Rabu 05 Mar 2025 19:57 WIB

KLH Ingatkan Industri Kelola Sampah Secara Berkelanjutan

Produsen diharapkan dapat menjalankan EPR.

Rep: Mgrol156/ Red: Satria K Yudha
Dua pekerja mengoperasikan mesin pengolahan sampah di Refuse Derived Fuel (RDF) Plant Rorotan, Jakarta, Selasa (25/2/2025). RDF Plant Rorotan yang dibangun dengan biaya Rp1,28 triliun tersebut diproyeksikan mampu mengolah sampah sebanyak 2.500 ton per hari dikonversi menjadi bahan bakar alternatif sehingga mengurangi beban TPST Bantar Gebang.
Foto: ANTARA FOTO/Sulthony Hasanuddin
Dua pekerja mengoperasikan mesin pengolahan sampah di Refuse Derived Fuel (RDF) Plant Rorotan, Jakarta, Selasa (25/2/2025).

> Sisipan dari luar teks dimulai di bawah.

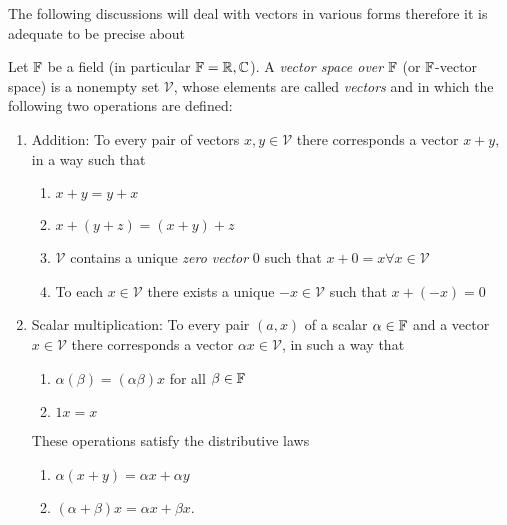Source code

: The following discussions will deal with vectors in various forms therefore
it is adequate to be precise about
\begin{definition}
	Let $\mathbb{F}$ be a field (in particular $\mathbb{F} = \mathbb{R},\mathbb{C}$). A \emph{vector space
	over} $\mathbb{F}$ (or $\mathbb{F}$-vector space) is a nonempty set $\mathcal{V}$, whose
	elements are called \emph{vectors} and in which the following two operations
	are defined:
	\begin{enumerate}
		\item Addition: To every pair of vectors $x, y \in \mathcal{V}$ there
		corresponds a vector $x + y$, in a way such that
		\begin{enumerate}[label=(\alph*)]
			\item $x + y = y + x$
			\item $x + \left(y + z\right) = \left(x + y\right) + z$
			\item $\mathcal{V}$ contains a unique \emph{zero vector} $0$ such
			that $x + 0 = x \forall x \in \mathcal{V}$
			\item To each $x \in \mathcal{V}$ there exists a unique
			$-x \in \mathcal{V}$ such that $x + \left(-x\right) = 0$
		\end{enumerate}
		\item Scalar multiplication: To every pair $(a, x)$ of a scalar
		$\alpha \in \mathbb{F}$ and a vector $x \in \mathcal{V}$ there corresponds a
		vector $\alpha x \in \mathcal{V}$, in such a way that
		\begin{enumerate}[label=(\alph*), start = 5]
			\item $\alpha \left(\beta\right) = \left(\alpha \beta\right) x$ for
			all $\beta \in \mathbb{F}$ 
			\item $1 x = x$
		\end{enumerate}
		These operations satisfy the distributive laws
		\begin{enumerate}[label=(\alph*), start = 7]
			\item $\alpha \left(x + y\right) = \alpha x + \alpha y$
			\item $\left(\alpha + \beta\right) x = \alpha x + \beta x$.
		\end{enumerate}
	\end{enumerate}
\end{definition}

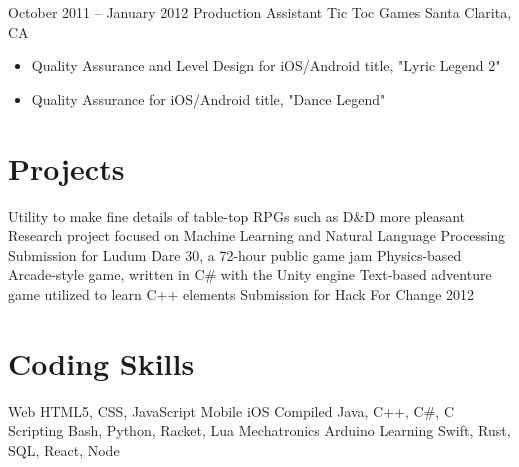 \documentclass[11pt,a4paper,sans]{moderncv}        %
\begin{document}
\cventry
{October 2011 -- January 2012}	{Production Assistant}
{Tic Toc Games}	{Santa Clarita, CA}
{}
{
  \begin{itemize}
  \item Quality Assurance and Level Design for iOS/Android title, "Lyric Legend 2"
  \item Quality Assurance for iOS/Android title, "Dance Legend"
  \end{itemize}
}	%

\section{Projects}		%
             {Utility to make fine details of table-top RPGs such as D\&D more pleasant}
			{Research project focused on Machine Learning and Natural Language Processing}
			{Submission for Ludum Dare 30, a 72-hour public game jam}
                         {Physics-based Arcade-style game, written in C\# with the Unity engine}
			{Text-based adventure game utilized to learn C++ elements}
	        {Submission for Hack For Change 2012}

\section{Coding Skills}	%
\cvdoubleitem
{Web}	                {HTML5, CSS, JavaScript}
{Mobile}	        {iOS}
\cvdoubleitem
{Compiled}	        {Java, C++, C\#, C}
{Scripting}		{Bash, Python, Racket, Lua}
\cvdoubleitem
{Mechatronics}	        {Arduino}
{Learning}		{Swift, Rust, SQL, React, Node}
\end{document}
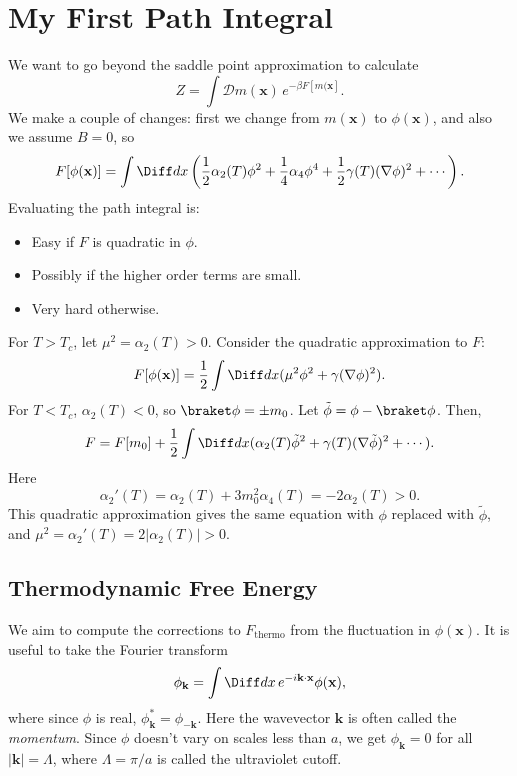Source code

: \documentclass[12pt]{article}
\begin{document}

\newpage

\section{My First Path Integral}%
\label{sec:mlp}

We want to go beyond the saddle point approximation to calculate
\[
	Z = \int \mathcal{D} m(\mathbf{x}) \, e^{-\beta F[m(\mathbf{x}]}.
\]
We make a couple of changes: first we change from $m(\mathbf{x})$ to $\phi(\mathbf{x})$, and also we assume $B = 0$, so
\[
	F[\phi(\mathbf{x})] = \int \Diff dx \left( \frac{1}{2} \alpha_2(T) \phi^2 + \frac{1}{4} \alpha_4 \phi^4 + \frac{1}{2}\gamma(T) (\nabla \phi)^2 + \cdots \right).
\]
Evaluating the path integral is:
\begin{itemize}
	\item Easy if $F$ is quadratic in $\phi$.
	\item Possibly if the higher order terms are small.
	\item Very hard otherwise.
\end{itemize}

For $T > T_c$, let $\mu^2 = \alpha_2(T) > 0$. Consider the quadratic approximation to $F$:
\[
	F[\phi(\mathbf{x})] = \frac{1}{2} \int \Diff dx (\mu^2 \phi^2 + \gamma (\nabla \phi)^2).
\]
For $T < T_c$, $\alpha_2(T) < 0$, so $\braket \phi = \pm m_0$. Let $\tilde \phi = \phi - \braket \phi$. Then,
\[
	F = F[m_0] + \frac{1}{2} \int \Diff dx (\alpha_2(T) \tilde \phi^2 + \gamma(T) (\nabla \tilde \phi)^2 + \cdots).
\]
Here
\[
\alpha_2'(T) = \alpha_2(T) + 3 m_0^2 \alpha_4(T) = -2 \alpha_2(T) > 0.
\]
This quadratic approximation gives the same equation with $\phi$ replaced with $\tilde \phi$, and $\mu^2 = \alpha_2'(T) = 2|\alpha_2(T)| > 0$.

\subsection{Thermodynamic Free Energy}%
\label{sub:tfe}

We aim to compute the corrections to $F_{\mathrm{thermo}}$ from the fluctuation in $\phi(\mathbf{x})$. It is useful to take the Fourier transform
\[
\phi_{\mathbf{k}} = \int \Diff d x \, e^{-i \mathbf{k} \cdot \mathbf{x}} \phi(\mathbf{x}),
\]
where since $\phi$ is real, $\phi^\ast_{\mathbf{k}} = \phi_{-{\mathbf{k}}}$. Here the wavevector $\mathbf{k}$ is often called the \emph{momentum}. Since $\phi$ doesn't vary on scales less than $a$, we get $\phi_{\mathbf{k}} = 0$ for all $|\mathbf{k}| = \Lambda$, where $\Lambda = \pi/a$ is called the ultraviolet cutoff.
\end{document}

RDF Plant Rorotan yang dibangun dengan biaya Rp1,28 triliun tersebut diproyeksikan mampu mengolah sampah sebanyak 2.500 ton per hari dikonversi menjadi bahan bakar alternatif sehingga mengurangi beban TPST Bantar Gebang.

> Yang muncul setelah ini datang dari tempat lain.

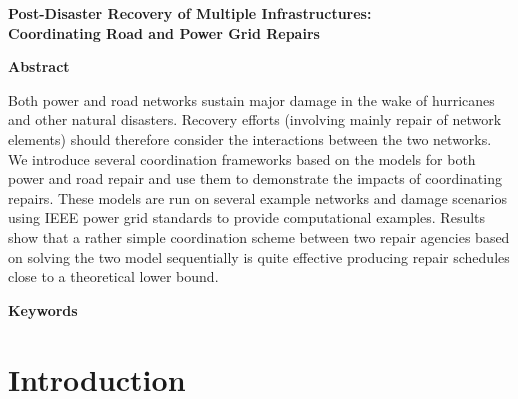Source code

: \documentclass[10pt]{article}
\begin{document}
\newpage
\thispagestyle{empty}
\begin{center}
{\Large \textbf{Post-Disaster Recovery of Multiple Infrastructures: \\ Coordinating Road and Power Grid Repairs}} \\
\vspace*{0.2cm}
\end{center}

\thispagestyle{empty}
\begin{center}
{\large \bf Abstract}
\end{center}
Both power and road networks sustain major damage in the wake of hurricanes and other natural disasters. Recovery efforts (involving mainly repair of network elements)  should therefore consider the interactions between the two networks. We introduce several coordination frameworks based on the models for both power and road repair and use them to demonstrate the impacts of coordinating repairs. These models are run on several example networks and damage scenarios using IEEE power grid standards to provide computational examples. Results show that a rather simple coordination scheme between two repair agencies based on solving the two model sequentially is quite effective producing repair schedules close to a theoretical lower bound.


{\large \bf Keywords}\\
\vspace*{-12pt}

\vspace*{-12pt}
\section{{\large Introduction}}
\label{sec:ic:intro}
\vspace*{-12pt}
\end{document}
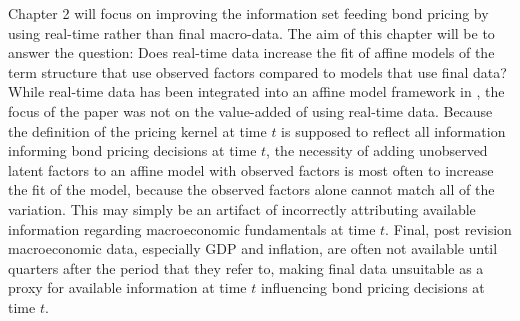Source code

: \documentclass{article}
\numberwithin{equation}{section}
\begin{document}
Chapter 2 will focus on improving the information set feeding bond pricing by
using real-time rather than final macro-data. The aim of this chapter will be
to answer the question: Does real-time data increase the fit of affine models
of the term structure that use observed factors compared to models that use
final data? While real-time data has been integrated into an affine model
framework in \citet{orphanideswei2010}, the focus of the paper was not on the
value-added of using real-time data. Because the definition of the pricing
kernel at time $t$ is supposed to reflect all information informing bond
pricing decisions at time $t$, the necessity of adding unobserved latent
factors to an affine model with observed factors is most often to increase the
fit of the model, because the observed factors alone cannot match all of the
variation. This may simply be an artifact of incorrectly attributing available
information regarding macroeconomic fundamentals at time $t$. Final, post
revision macroeconomic data, especially GDP and inflation, are often not
available until quarters after the period that they refer to, making final data
unsuitable as a proxy for available information at time $t$ influencing bond
pricing decisions at time $t$.
\end{document}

REPUBLIKA.CO.ID,  JAKARTA -- Sektor industri memiliki peran krusial dalam mendukung pengelolaan sampah yang lebih berkelanjutan di tengah meningkatnya volume sampah di Indonesia. Dengan regulasi yang semakin ketat dan kesadaran lingkungan yang terus berkembang, perusahaan dituntut untuk berkontribusi dalam mengurangi limbah, menerapkan prinsip ekonomi sirkular, serta berinovasi dalam sistem pengolahan sampah. 

Direktur Penanganan Sampah Kementerian Lingkungan Hidup (LH) Novrizal menegaskan, pengelolaan sampah harus dilakukan melalui kolaborasi yang luas, tidak hanya menjadi tugas pemerintah, tetapi juga melibatkan masyarakat serta berbagai sektor industri. Salah satu kebijakan yang telah diatur dalam undang-undang adalah tanggung jawab produsen atau yang dikenal sebagai Extended Producer Responsibility (EPR).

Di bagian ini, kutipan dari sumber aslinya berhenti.